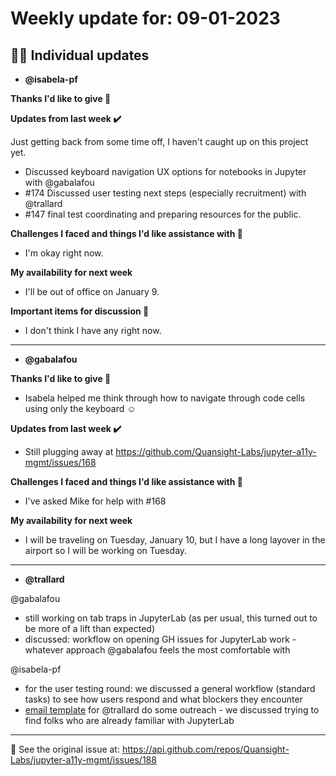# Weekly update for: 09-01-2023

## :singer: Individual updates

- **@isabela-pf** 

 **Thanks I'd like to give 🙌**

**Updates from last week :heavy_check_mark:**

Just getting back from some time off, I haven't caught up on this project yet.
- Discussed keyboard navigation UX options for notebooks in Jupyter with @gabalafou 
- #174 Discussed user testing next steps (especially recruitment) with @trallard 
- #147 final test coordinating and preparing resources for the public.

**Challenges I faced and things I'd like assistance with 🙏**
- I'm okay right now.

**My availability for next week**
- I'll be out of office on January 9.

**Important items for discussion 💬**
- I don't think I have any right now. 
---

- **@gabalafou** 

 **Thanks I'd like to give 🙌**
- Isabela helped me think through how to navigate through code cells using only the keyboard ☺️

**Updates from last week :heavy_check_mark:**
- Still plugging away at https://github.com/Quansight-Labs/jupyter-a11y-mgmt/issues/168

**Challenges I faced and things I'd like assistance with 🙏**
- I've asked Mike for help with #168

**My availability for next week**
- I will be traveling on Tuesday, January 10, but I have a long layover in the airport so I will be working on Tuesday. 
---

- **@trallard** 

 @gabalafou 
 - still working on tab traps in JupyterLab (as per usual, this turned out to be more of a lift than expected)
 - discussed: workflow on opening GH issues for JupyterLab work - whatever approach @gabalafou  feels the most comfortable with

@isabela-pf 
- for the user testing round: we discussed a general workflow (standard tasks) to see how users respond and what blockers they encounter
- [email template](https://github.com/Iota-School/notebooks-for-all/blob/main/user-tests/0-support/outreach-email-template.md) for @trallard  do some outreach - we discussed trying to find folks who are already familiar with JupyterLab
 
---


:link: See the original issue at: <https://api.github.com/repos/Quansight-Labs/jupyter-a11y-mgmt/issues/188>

******************************

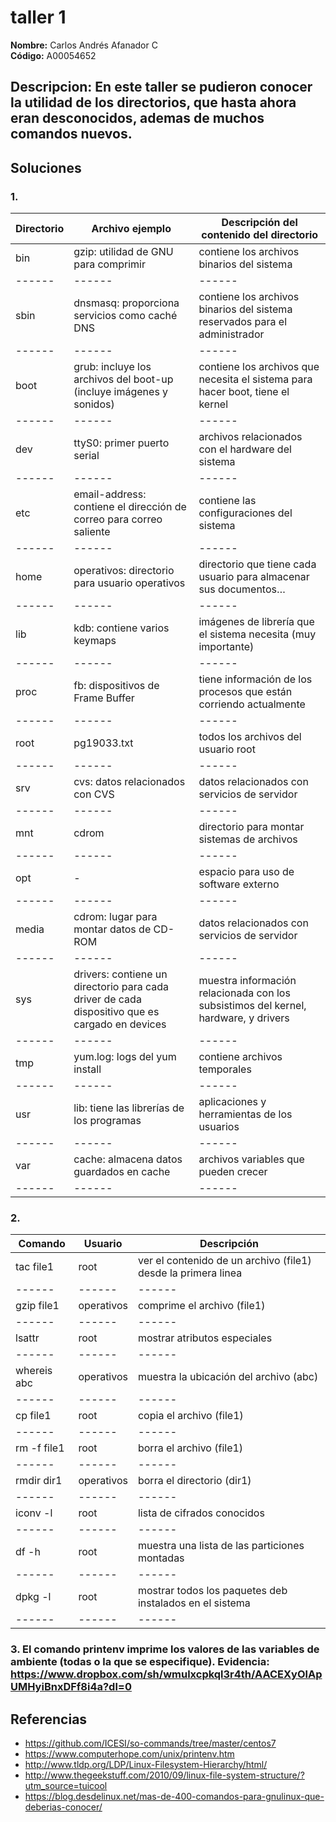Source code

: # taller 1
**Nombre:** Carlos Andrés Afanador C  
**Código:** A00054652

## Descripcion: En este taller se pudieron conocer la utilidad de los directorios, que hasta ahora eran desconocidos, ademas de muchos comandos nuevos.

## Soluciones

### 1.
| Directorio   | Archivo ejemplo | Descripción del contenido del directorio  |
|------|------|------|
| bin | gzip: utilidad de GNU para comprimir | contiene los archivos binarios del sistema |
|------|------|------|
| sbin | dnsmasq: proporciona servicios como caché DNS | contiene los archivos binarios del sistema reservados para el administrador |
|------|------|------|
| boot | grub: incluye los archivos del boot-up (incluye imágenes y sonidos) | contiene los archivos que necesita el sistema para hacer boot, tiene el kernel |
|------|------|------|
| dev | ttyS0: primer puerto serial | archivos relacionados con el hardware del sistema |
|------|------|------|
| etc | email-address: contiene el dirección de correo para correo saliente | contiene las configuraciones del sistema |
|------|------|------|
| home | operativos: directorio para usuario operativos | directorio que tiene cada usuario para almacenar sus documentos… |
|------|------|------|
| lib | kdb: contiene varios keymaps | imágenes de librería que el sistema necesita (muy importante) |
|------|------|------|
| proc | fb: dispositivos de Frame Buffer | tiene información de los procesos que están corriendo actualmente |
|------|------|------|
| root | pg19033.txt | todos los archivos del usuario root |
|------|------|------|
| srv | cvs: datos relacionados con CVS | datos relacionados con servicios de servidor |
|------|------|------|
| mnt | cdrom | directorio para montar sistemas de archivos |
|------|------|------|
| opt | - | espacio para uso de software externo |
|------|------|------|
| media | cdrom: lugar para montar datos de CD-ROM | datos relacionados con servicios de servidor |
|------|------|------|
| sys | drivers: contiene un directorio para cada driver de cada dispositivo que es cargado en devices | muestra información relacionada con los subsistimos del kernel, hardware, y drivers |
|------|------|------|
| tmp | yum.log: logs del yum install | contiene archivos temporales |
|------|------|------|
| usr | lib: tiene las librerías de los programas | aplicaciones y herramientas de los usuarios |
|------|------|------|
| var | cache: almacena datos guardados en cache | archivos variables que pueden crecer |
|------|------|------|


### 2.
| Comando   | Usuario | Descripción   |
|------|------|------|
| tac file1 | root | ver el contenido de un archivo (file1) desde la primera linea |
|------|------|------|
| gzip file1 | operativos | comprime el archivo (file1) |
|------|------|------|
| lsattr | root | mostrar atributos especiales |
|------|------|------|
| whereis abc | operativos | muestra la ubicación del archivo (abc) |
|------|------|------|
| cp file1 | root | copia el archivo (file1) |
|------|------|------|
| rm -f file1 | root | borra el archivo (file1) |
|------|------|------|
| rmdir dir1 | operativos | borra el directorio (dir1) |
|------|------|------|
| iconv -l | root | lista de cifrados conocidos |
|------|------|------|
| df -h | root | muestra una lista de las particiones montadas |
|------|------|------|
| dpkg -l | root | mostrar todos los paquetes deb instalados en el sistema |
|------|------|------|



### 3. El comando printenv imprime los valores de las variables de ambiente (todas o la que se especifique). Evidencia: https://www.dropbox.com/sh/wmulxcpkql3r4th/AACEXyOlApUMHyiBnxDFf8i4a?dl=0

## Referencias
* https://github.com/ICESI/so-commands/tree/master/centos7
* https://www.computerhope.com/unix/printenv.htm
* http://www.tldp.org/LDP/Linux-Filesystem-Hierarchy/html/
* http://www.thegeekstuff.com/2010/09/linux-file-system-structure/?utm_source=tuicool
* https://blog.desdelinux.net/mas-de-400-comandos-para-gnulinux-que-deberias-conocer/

******************************

* [REQUIRED ACTION]: Print exactly, with no pictures, the lines above from the one that holds "# Weekly update for: 09-01-2023" through the one that holds "Just getting back", both of them included.

* [SOLUTION TO THE EXERCISE]:
# Weekly update for: 09-01-2023

## :singer: Individual updates

- **@isabela-pf** 

 **Thanks I'd like to give 🙌**

**Updates from last week :heavy_check_mark:**

Just getting back from some time off, I haven't caught up on this project yet.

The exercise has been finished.